Greene Espel attorneys Caitlinrose Fisher and Virginia McCalmont recently published an article in the Eighth Circuit Bar Association’s newsletter titled One Strike and Your Amicus Is Out: The uncertainty of FRAP 29’s recent amendment. The article analyzed the implications of the United States Court of Appeals for the Fifth Circuit’s decision to strike an amicus brief in State of Texas v. United States of America, a high-profile case concerning the validity of the Affordable Care Act. In that case, the Fifth Circuit struck an amicus brief filed by a Gibson Dunn attorney and former Acting Associate Attorney General, Stuary Delery, invoking the newly-amended Federal Rule of Civil Procedure 29.

Here are 3 takeaways from the article:

  1. As of December 2018, federal appellate courts “may prohibit the filing of or may strike an amicus brief that would result in a judge’s disqualification.” Fed. R. Civ. P. 29(a)(2). As the Fifth Circuit’s order in State of Texas v. United States of America demonstrates, appellate courts may invoke this rule after briefs have been filed, without providing the factual basis for the strike, and even if the disqualification likely relates to a judge that is not scheduled to hear the given case.

  1. Amended Rule 29 does not address the standards for when an amicus brief requires a judge’s disqualification. Those standards, codified in 28 U.S.C. § 455, broadly require disqualification in “any proceeding in which [the judge’s] impartiality might reasonably be questioned,” among other circumstances. Quite simply, it will in many instances be impossible to determine before filing an amicus brief whether an appellate judge may be disqualified from considering the arguments of a given amici.

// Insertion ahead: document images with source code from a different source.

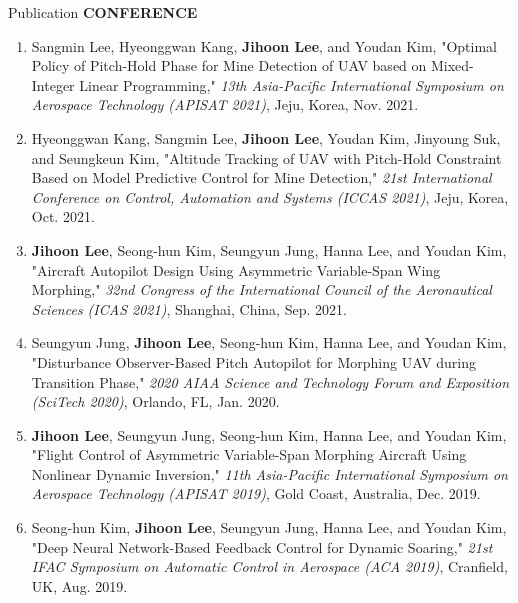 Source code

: \documentclass{resume}
\begin{document}
\begin{rSection}{Publication}
	\textbf{CONFERENCE}
	\begin{enumerate}\renewcommand{\labelenumi}{[C\theenumi]}
		
		\item Sangmin Lee, Hyeonggwan Kang, \textbf{Jihoon Lee}, and Youdan Kim, "Optimal Policy of Pitch-Hold Phase for Mine Detection of UAV based on Mixed-Integer Linear Programming," \textit{13th Asia-Pacific International Symposium on Aerospace Technology (APISAT 2021)}, Jeju, Korea, Nov. 2021. 
		
		\item Hyeonggwan Kang, Sangmin Lee, \textbf{Jihoon Lee}, Youdan Kim, Jinyoung Suk, and Seungkeun Kim, "Altitude Tracking of UAV with Pitch-Hold Constraint Based on Model Predictive Control for Mine Detection," \textit{21st International Conference on Control, Automation and Systems (ICCAS 2021)}, Jeju, Korea, Oct. 2021. 
		
		\item \textbf{Jihoon Lee}, Seong-hun Kim, Seungyun Jung, Hanna Lee, and Youdan Kim, "Aircraft Autopilot Design Using Asymmetric Variable-Span Wing Morphing," \textit{32nd Congress of the International Council of the Aeronautical Sciences (ICAS 2021)}, Shanghai, China, Sep. 2021. 
		
		\item Seungyun Jung, \textbf{Jihoon Lee}, Seong-hun Kim, Hanna Lee, and Youdan Kim, "Disturbance Observer-Based Pitch Autopilot for Morphing UAV during Transition Phase," \textit{2020 AIAA Science and Technology Forum and Exposition (SciTech 2020)}, Orlando, FL, Jan. 2020. \newline[DOI: 10.2514/6.2020-1087]
		
		\item \textbf{Jihoon Lee}, Seungyun Jung, Seong-hun Kim, Hanna Lee, and Youdan Kim, "Flight Control of Asymmetric Variable-Span Morphing Aircraft Using Nonlinear Dynamic Inversion," \textit{11th Asia-Pacific International Symposium on Aerospace Technology (APISAT 2019)}, Gold Coast, Australia, Dec. 2019. 
	
		\item Seong-hun Kim, \textbf{Jihoon Lee}, Seungyun Jung, Hanna Lee, and Youdan Kim, "Deep Neural Network-Based Feedback Control for Dynamic Soaring," \textit{21st IFAC Symposium on Automatic Control in Aerospace (ACA 2019)}, Cranfield, UK, Aug. 2019. 
		

\end{enumerate}
\end{rSection}
\end{document}
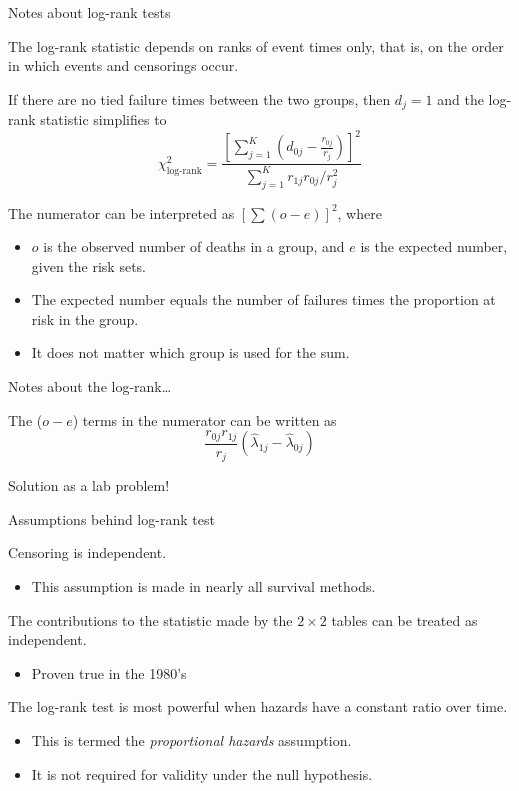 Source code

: \documentclass[ignorenonframetext,]{beamer}
\providecommand{\tightlist}{%
  \setlength{\itemsep}{0pt}\setlength{\parskip}{0pt}}
\begin{document}
\begin{frame}{%
\protect\hypertarget{notes-about-log-rank-tests}{%
Notes about log-rank tests}}

The log-rank statistic depends on ranks of event times only, that is, on
the order in which events and censorings occur.

If there are no tied failure times between the two groups, then
\(d_j=1\) and the log-rank statistic simplifies to
\[\chi^2_{\text{log-rank}}  =  \frac{[\sum_{j=1}^K (d_{0j} - \frac{r_{0j}}{r_j})]^2}
        {\sum_{j=1}^K r_{1j}r_{0j}/r_j^2}  \]

The numerator can be interpreted as \([\sum (o-e)]^2\), where

\begin{itemize}
\item
  \(o\) is the observed number of deaths in a group, and \(e\) is the
  expected number, given the risk sets.
\item
  The expected number equals the number of failures times the proportion
  at risk in the group.
\item
  It does not matter which group is used for the sum.
\end{itemize}

\end{frame}

\begin{frame}{%
\protect\hypertarget{notes-about-the-log-rank}{%
Notes about the log-rank\ldots}}

The (\(o-e\)) terms in the numerator can be written as
\[   \frac{r_{0j}r_{1j}}{r_j}(\widehat\lambda_{1j} - \widehat\lambda_{0j} ) \]

Solution as a lab problem!

\end{frame}

\begin{frame}{%
\protect\hypertarget{assumptions-behind-log-rank-test}{%
Assumptions behind log-rank test}}

Censoring is independent.

\begin{itemize}
\tightlist
\item
  This assumption is made in nearly all survival methods.
\end{itemize}

The contributions to the statistic made by the \(2 \times 2\) tables can
be treated as independent.

\begin{itemize}
\tightlist
\item
  Proven true in the 1980’s
\end{itemize}

The log-rank test is most powerful when hazards have a constant ratio
over time.

\begin{itemize}
\item
  This is termed the \emph{proportional hazards} assumption.
\item
  It is not required for validity under the null hypothesis.
\end{itemize}

\end{frame}
\end{document}
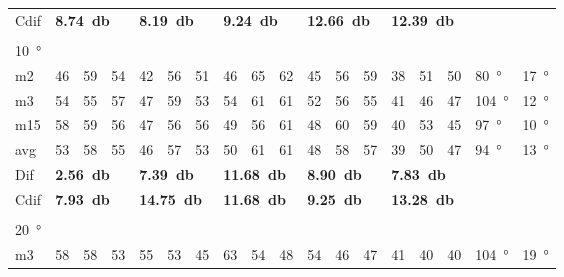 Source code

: \begin{table}[H]
\begin{tabular}{l|l|l|l|l|l|l|l|l|l|l|l|l|l|l|l|l|l}
Cdif & \multicolumn{3}{l|}{\textbf{\SI{8.74}{\decibel}}} & \multicolumn{3}{l|}{\textbf{\SI{8.19}{\decibel}}} & \multicolumn{3}{l|}{\textbf{\SI{9.24}{\decibel}}} & \multicolumn{3}{l|}{\textbf{\SI{12.66}{\decibel}}} & \multicolumn{3}{l|}{\textbf{\SI{12.39}{\decibel}}}  &   \multicolumn{2}{l}{}   \\ 
 \multicolumn{18}{l}{ } \\                             
\SI{10}{\degree}   & \multicolumn{3}{l|}{} & \multicolumn{3}{l|}{} & \multicolumn{3}{l|}{} & \multicolumn{3}{l|}{} &  \multicolumn{3}{l|}{}   &  \multicolumn{2}{l}{} \\  \hline
m2    &  46    &  59    &  54    &  42    &  56    &   51   &  46    &   65    &   62   &   45    &  56    &  59    & 38 & 51 &50   & \SI{80}{\degree} & \SI{17}{\degree} \\
m3    &  54    &  55    &  57    &   47   &  59    &   53   &   54   &  61     &   61   &   52    & 56     &  55    & 41 & 46 &47  & \SI{104}{\degree} & \SI{12}{\degree} \\
m15  &  58    &  59    &  56    &  47    & 56     &   56   &   49   &   56    &   61   &    48   &   60   &  59    & 40 & 53 &45   & \SI{97}{\degree} & \SI{10}{\degree}\\ \hline
avg &  53    & 58     & 55     & 46     &   57   & 53     &  50    &  61     &  61    &  48     & 58     & 57     & 39 & 50 &  47 & \SI{94}{\degree} & \SI{13}{\degree} \\ \hline  
Dif & \multicolumn{3}{l|}{\textbf{\SI{2.56}{\decibel}}} & \multicolumn{3}{l|}{\textbf{\SI{7.39}{\decibel}}} & \multicolumn{3}{l|}{\textbf{\SI{11.68}{\decibel}}} & \multicolumn{3}{l|}{\textbf{\SI{8.90}{\decibel}}} & \multicolumn{3}{l|}{\textbf{\SI{7.83}{\decibel}}} &  \multicolumn{2}{l}{} \\     \hline 
Cdif & \multicolumn{3}{l|}{\textbf{\SI{7.93}{\decibel}}} & \multicolumn{3}{l|}{\textbf{\SI{14.75}{\decibel}}} & \multicolumn{3}{l|}{\textbf{\SI{11.68}{\decibel}}} & \multicolumn{3}{l|}{\textbf{\SI{9.25}{\decibel}}} & \multicolumn{3}{l|}{\textbf{\SI{13.28}{\decibel}}}  &   \multicolumn{2}{l}{}   \\  
\multicolumn{18}{l}{ } \\                
\SI{20}{\degree}   & \multicolumn{3}{l|}{} & \multicolumn{3}{l|}{} & \multicolumn{3}{l|}{} & \multicolumn{3}{l|}{} &  \multicolumn{3}{l|}{}   &  \multicolumn{2}{l}{} \\  \hline
m3    &  58    &  58    &  53    &  55    &  53    &  45    &   63   &    54   &  48    &  54     &  46    &  47    & 41 & 40 &40  & \SI{104}{\degree} & \SI{19}{\degree}  \\

\end{tabular}
\end{table}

  1. Given Rule 29’s broad authority to strike briefs, and the difficulty of determining whether and when an appellate court will strike an amicus brief, attorneys preparing amicus briefs in federal appellate proceedings should advise their clients about Rule 29 and the possibility that any amicus brief will be struck, long after it has been prepared and filed. Attorneys should question whether counsel, a law firm, or the amici itself is likely to give rise a potential judicial disqualification. Attorneys should also consider developing contingency plans with clients in the case of a strike – such as having different counsel file an amended amicus brief.

Caitlinrose Fisher practices Government and Constitutional Litigation, bringing an in-depth knowledge of and experience with the constitutionality of state and federal laws, and the federal appeals process having clerked for Judge Diana Murphy of the United States Court of Appeals for the Eighth Circuit Court of Appeals and Chief Judge Sidney R. Thomas of the United States Court of Appeals for the Ninth Circuit.

Virginia McCalmont helps public and private-sector clients craft effective strategies that resolve disputes. To do so, she draws on her extensive experience with the court system through a federal appellate clerkship with Judge Diana Murphy of the United States Court of Appeals for the Eighth Circuit and a federal district court clerkship with Judge Janet Hall of the United States District Court for the District of Connecticut.